Last week I put up a post with charts showing total, per‐pupil, public school spending between the 1999–00 and 2014–15 school years, as well as breaking out spending for a handful of states facing notable education unrest. Due to popular demand—if that’s what you call very mild comments from a few people on Twitter and Facebook—this post is going to break that spending into numerous subcategories used by the federal government in the tables that formed the bases for most of the charts. This post will only look at aggregate national data, but next week I’ll break down spending for those embattled states.

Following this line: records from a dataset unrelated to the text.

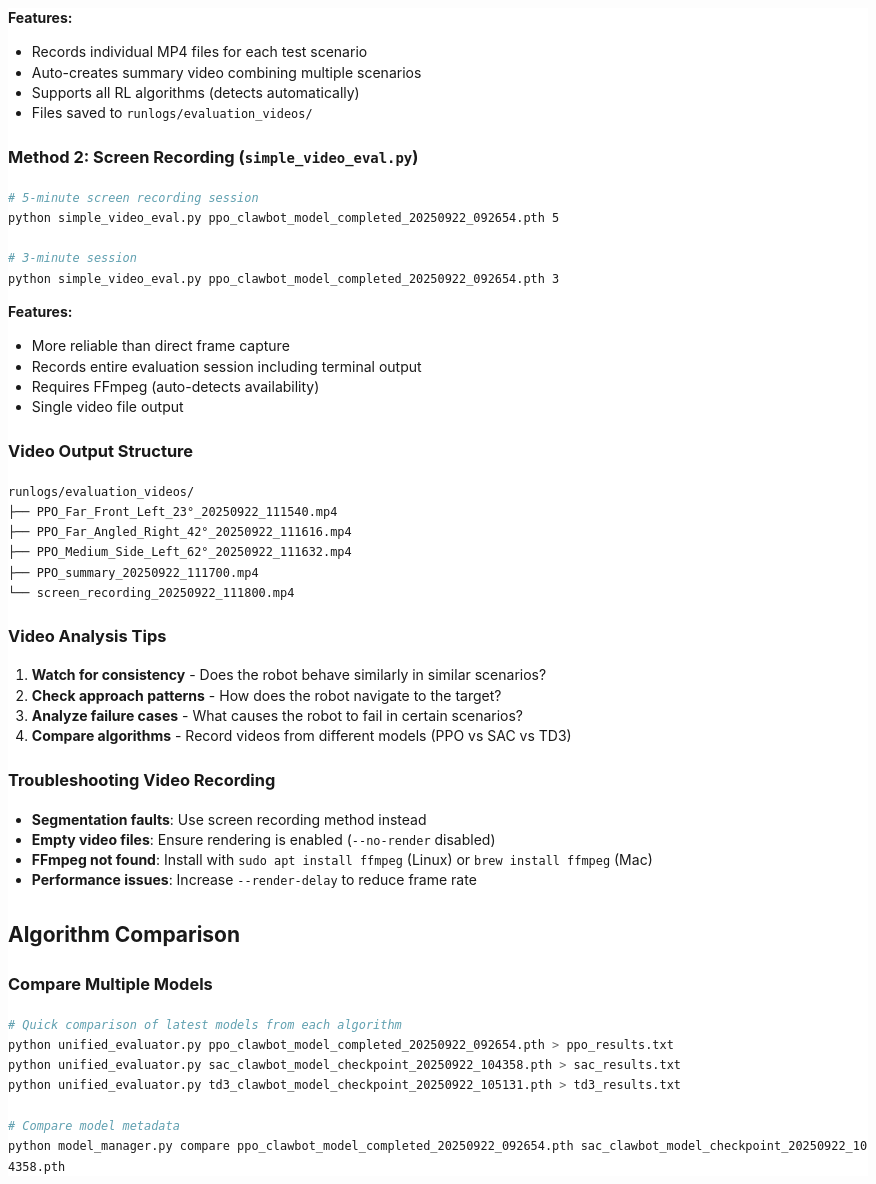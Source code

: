 **Features:**
- Records individual MP4 files for each test scenario
- Auto-creates summary video combining multiple scenarios
- Supports all RL algorithms (detects automatically)
- Files saved to `runlogs/evaluation_videos/`

### Method 2: Screen Recording (`simple_video_eval.py`)
```bash
# 5-minute screen recording session
python simple_video_eval.py ppo_clawbot_model_completed_20250922_092654.pth 5

# 3-minute session
python simple_video_eval.py ppo_clawbot_model_completed_20250922_092654.pth 3
```

**Features:**
- More reliable than direct frame capture
- Records entire evaluation session including terminal output
- Requires FFmpeg (auto-detects availability)
- Single video file output

### Video Output Structure
```
runlogs/evaluation_videos/
├── PPO_Far_Front_Left_23°_20250922_111540.mp4
├── PPO_Far_Angled_Right_42°_20250922_111616.mp4
├── PPO_Medium_Side_Left_62°_20250922_111632.mp4
├── PPO_summary_20250922_111700.mp4
└── screen_recording_20250922_111800.mp4
```

### Video Analysis Tips
1. **Watch for consistency** - Does the robot behave similarly in similar scenarios?
2. **Check approach patterns** - How does the robot navigate to the target?
3. **Analyze failure cases** - What causes the robot to fail in certain scenarios?
4. **Compare algorithms** - Record videos from different models (PPO vs SAC vs TD3)

### Troubleshooting Video Recording
- **Segmentation faults**: Use screen recording method instead
- **Empty video files**: Ensure rendering is enabled (`--no-render` disabled)
- **FFmpeg not found**: Install with `sudo apt install ffmpeg` (Linux) or `brew install ffmpeg` (Mac)
- **Performance issues**: Increase `--render-delay` to reduce frame rate

## Algorithm Comparison

### Compare Multiple Models
```bash
# Quick comparison of latest models from each algorithm
python unified_evaluator.py ppo_clawbot_model_completed_20250922_092654.pth > ppo_results.txt
python unified_evaluator.py sac_clawbot_model_checkpoint_20250922_104358.pth > sac_results.txt
python unified_evaluator.py td3_clawbot_model_checkpoint_20250922_105131.pth > td3_results.txt

# Compare model metadata
python model_manager.py compare ppo_clawbot_model_completed_20250922_092654.pth sac_clawbot_model_checkpoint_20250922_104358.pth
```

Looking at this inflation‐adjusted chart, you can get a sense for how big numerous components of spending are relative to each other, and how they have moved over the 15‐period. I won’t define all the categories—indeed, the federal definitions themselves are not entirely clear—but the two biggest ones that people are most likely to be interested in are “instruction,” which includes really important things like teacher and principal pay, and “capital outlay,” which covers costs for things such as acquiring property and new buildings. Also important are “student support services” and “other support services,” which include compensation for people like guidance counselors and speech pathologists, and costs for business support services.
Overall we see the same trend as previously: spending up between 99–00 and 07–08, down between 07–08 and 12–13, then trending back up. Just eyeballing the chart it appears that the one area that saw a very meaningful dip over the period was capital outlay.
Is it? Crunching the numbers between 99–00 and 14–15, it seems to be. Only two categories of spending saw drops for the entire period: the very tiny “enterprise operations”—basically, funding from selling things—and capital outlays. Enterprise operations dropped 2 bucks per student, or about 9 percent, while capital outlay fell by $314, or almost 24 percent. In contrast, instructional spending rose by $876, or approaching 15 percent.
Between the pre‐Great Recession, 07–08 spike, and 14–15, numerous categories saw drops, with the biggest dip in both dollar and percentage terms coming to capital outlays: $540 and 35 percent. Instructional spending fell only a modest 4 percent, or by $286. Meanwhile, “student support services,” “other support services,” and “food services” actually experienced increases. For the entire 15‐year period, student and other support services saw the biggest increases in percentage terms, both growing by about a third.
What does this mean? At least in the aggregate, public schools did not cut spending for the overall period, but did during the recession and its aftermath. But it was in buildings and other property where the most serious cutting occurred both overall and post‐Recession, with instructional outlays growing overall and various supports receiving increases even in the worst of times.